I try not to bring these drawings into the light of day often, because I was eleven and relatively speaking they’re rather bad. They’re supposed to be; if they weren’t, then I’d be really sad that I hadn’t improved at all since I was eleven. But they’re on the same sketch pad I’m using now (I don’t go through the huge paper as quickly as the 8.5x11s I use like salt), so I was going to have to face them eventually.

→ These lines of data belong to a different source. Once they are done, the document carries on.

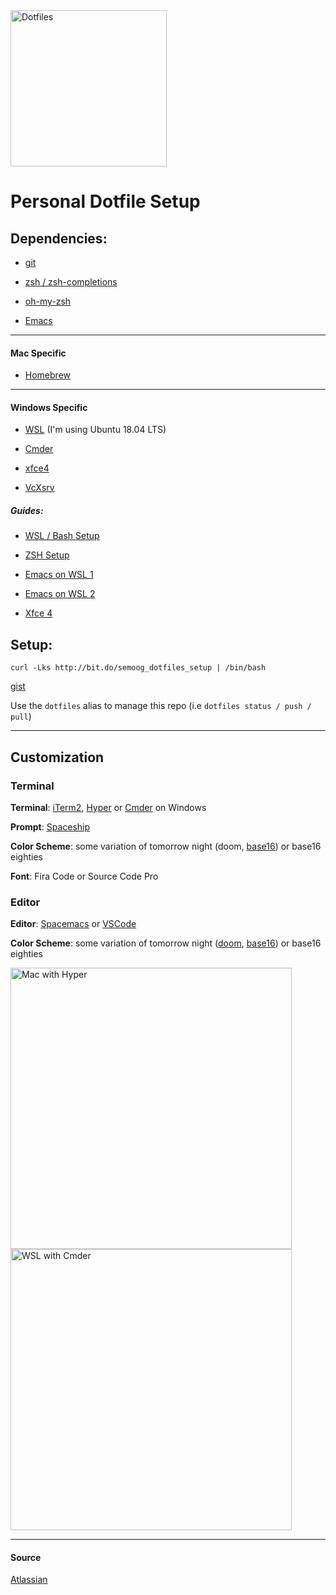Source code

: <img src="http://icons.iconarchive.com/icons/danleech/simple/1024/slashdot-icon.png" alt="Dotfiles" width="250"/>

# Personal Dotfile Setup

## Dependencies:

- [git](https://git-scm.com/)

- [zsh / zsh-completions](https://www.zsh.org/)

- [oh-my-zsh](https://ohmyz.sh/)

- [Emacs](https://www.gnu.org/software/emacs/)

---

#### Mac Specific

- [Homebrew](https://brew.sh)

---

#### Windows Specific

- [WSL](https://docs.microsoft.com/en-us/windows/wsl/install-win10) (I'm using Ubuntu 18.04 LTS)

- [Cmder](https://cmder.net/)

- [xfce4](https://www.xfce.org/)

- [VcXsrv](https://sourceforge.net/projects/vcxsrv/)

##### Guides:

- [WSL / Bash Setup](https://gingter.org/2016/11/16/running-windows-10-ubuntu-bash-in-cmder/)

- [ZSH Setup](https://gingter.org/2016/08/17/install-and-run-zsh-on-windows/)

- [Emacs on WSL 1](https://www.emacswiki.org/emacs/CategoryWSL)

- [Emacs on WSL 2](https://solarianprogrammer.com/2017/05/18/emacs-windows-subsystem-linux/)

- [Xfce 4](https://solarianprogrammer.com/2017/04/16/windows-susbsystem-for-linux-xfce-4/)

## Setup:

```
curl -Lks http://bit.do/semoog_dotfiles_setup | /bin/bash
```

[gist](https://gist.github.com/semoog/0fe4880781faa9eb2676b2455a619f87)

Use the `dotfiles` alias to manage this repo (i.e `dotfiles status / push / pull`)

---

## Customization

### Terminal

**Terminal**: [iTerm2](https://iterm2.com/), [Hyper](https://hyper.is/) or [Cmder](https://cmder.net/) on Windows

**Prompt**: [Spaceship](https://github.com/denysdovhan/spaceship-prompt/)

**Color Scheme**: some variation of tomorrow night (doom, [base16](https://github.com/chriskempson/base16)) or base16 eighties

**Font**: Fira Code or Source Code Pro
 
### Editor

**Editor**: [Spacemacs](http://spacemacs.org/) or [VSCode](https://code.visualstudio.com/)

**Color Scheme**: some variation of tomorrow night ([doom](https://github.com/hlissner/emacs-doom-themes), [base16](https://github.com/chriskempson/base16)) or base16 eighties

<img src="https://user-images.githubusercontent.com/1973922/59986494-4f822980-95f4-11e9-994b-dd57b2ea31a0.png" alt="Mac with Hyper" width="450"/>
<img src="https://user-images.githubusercontent.com/1973922/59986307-8441b100-95f3-11e9-828b-03222d0f076c.png" alt="WSL with Cmder" width="450"/>

---

#### Source

[Atlassian](https://www.atlassian.com/git/tutorials/dotfiles)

I drew a lot of people’s pets. This was a Pyrenees Mountain Dog that made a lot of noise and shed a lot of hair. Speaking of bark, look at that crosshatching. Just look at that. That’s what bark looks like, right? And I definitely knew it needed to be on more than 1/3 of the trunk, but it was just so MUCH crosshatching…

Eleven1

This was a wolf, because preteens draw a lot of wolves. It’s emaciated because I was trying to figure out where the bones went, I guess. There’s a ladybug because I like ladybugs. Ladybugs are cool.

Eleven2

This was one of the fancy birds I always drew when I got some new Prismas — this one was probably for Henna or whatever that burnt-orange color on the upper mandible and around the eye is.

Eleven3

Of course, for every triumphantly-finished and fully-colored full-page extravaganza, there was one of these…

Eleven4

Or these…

Eleven5

…or eventually, in the depths of despair, these…

Eleven6

That lumpish raggedy-unibrow-Anne thing I have going on there is completely accurate for my look at the time. As you can see, I never actually got around to erasing all those “TO BE ERASED” drama-fests; partly because I secretly hoped I could redeem them later, but mostly because these are freakin’ huge sheets of paper and it seemed like a lot of work for no gain (after that much erasing, it wasn’t like I’d be able to draw on it again). So, the record-books of my drawing history are filled with these weird misshapen little orphans, testament to how unreasonably difficult it is to draw an eagle or put a horse’s legs in the right place. I mostly just shred these now if they’re drawn on cheap paper, or turn them into monsters (which I did back then as well, with the ink drawings I couldn’t pretend I’d be erasing later). Who knows, maybe I’m better at drawing monsters now because I had so many mistakes to practice on. Or maybe they just reminded me that real things are too much work to reproduce accurately.

I still can’t draw an eagle, by the way. It’s a weird phenomenon; with eagles and lions I seem to revert back to my formative levels of drawing skills. I think this is why I draw griffins — they just happen to swap out the most difficult features of both species for an easier one from the other. If anyone asks though, griffins are just cool.